Scan the records for the string "command" and state how many lines contain it, using the number alone.

-------- Records shown --------

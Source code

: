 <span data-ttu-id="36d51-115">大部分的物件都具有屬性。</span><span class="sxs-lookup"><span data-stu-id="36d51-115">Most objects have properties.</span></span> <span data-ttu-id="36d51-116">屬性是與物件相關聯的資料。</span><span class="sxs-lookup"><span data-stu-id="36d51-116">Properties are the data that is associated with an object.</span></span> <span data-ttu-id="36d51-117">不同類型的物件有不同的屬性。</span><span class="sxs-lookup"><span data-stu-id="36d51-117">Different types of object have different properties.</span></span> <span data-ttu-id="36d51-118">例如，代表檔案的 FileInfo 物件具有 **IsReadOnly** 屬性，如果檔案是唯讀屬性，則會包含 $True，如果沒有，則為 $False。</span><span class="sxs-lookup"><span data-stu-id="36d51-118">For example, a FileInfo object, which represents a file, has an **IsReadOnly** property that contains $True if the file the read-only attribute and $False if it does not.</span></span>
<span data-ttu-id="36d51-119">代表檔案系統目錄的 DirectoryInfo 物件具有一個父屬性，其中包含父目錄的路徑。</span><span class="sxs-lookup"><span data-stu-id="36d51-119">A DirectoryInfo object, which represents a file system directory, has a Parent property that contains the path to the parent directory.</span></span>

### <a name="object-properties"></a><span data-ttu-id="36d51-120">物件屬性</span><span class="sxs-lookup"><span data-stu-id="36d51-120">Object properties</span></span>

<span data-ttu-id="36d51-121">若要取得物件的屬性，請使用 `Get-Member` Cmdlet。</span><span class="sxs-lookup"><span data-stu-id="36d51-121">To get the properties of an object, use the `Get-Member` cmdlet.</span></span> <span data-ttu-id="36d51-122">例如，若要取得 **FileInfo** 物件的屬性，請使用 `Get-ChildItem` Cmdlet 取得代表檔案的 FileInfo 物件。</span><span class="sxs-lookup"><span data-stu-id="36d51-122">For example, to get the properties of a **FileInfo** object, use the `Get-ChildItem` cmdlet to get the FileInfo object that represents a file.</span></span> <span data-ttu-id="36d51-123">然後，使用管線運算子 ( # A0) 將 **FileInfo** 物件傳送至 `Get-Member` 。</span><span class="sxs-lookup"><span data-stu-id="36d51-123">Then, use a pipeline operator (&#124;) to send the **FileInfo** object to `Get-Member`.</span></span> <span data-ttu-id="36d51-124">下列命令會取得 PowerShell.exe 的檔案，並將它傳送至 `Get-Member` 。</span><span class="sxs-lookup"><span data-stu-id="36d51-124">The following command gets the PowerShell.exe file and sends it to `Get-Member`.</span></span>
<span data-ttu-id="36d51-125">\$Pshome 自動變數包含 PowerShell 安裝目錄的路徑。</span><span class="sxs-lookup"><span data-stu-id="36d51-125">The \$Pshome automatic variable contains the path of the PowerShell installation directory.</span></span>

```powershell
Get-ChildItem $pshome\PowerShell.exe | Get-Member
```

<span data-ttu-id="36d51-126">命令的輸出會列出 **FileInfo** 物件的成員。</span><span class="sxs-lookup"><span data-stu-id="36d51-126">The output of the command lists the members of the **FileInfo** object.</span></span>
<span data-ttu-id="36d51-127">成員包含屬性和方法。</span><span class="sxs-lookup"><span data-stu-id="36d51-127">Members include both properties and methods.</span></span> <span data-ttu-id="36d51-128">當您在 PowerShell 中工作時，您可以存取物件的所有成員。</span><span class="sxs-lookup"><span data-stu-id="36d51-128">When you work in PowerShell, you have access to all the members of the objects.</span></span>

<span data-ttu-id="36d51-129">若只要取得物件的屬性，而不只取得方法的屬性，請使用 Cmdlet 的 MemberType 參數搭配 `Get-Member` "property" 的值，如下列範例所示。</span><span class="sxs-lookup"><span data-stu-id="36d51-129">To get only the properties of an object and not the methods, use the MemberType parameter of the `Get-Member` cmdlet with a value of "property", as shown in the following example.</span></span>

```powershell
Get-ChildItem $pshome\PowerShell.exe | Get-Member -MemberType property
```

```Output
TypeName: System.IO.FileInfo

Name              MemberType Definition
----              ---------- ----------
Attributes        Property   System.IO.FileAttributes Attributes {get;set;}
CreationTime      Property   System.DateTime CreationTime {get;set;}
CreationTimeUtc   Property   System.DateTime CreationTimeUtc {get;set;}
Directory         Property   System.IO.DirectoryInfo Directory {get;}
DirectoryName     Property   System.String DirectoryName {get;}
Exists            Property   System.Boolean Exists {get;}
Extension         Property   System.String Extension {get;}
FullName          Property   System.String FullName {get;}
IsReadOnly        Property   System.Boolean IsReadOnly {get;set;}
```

--------

### Reply
2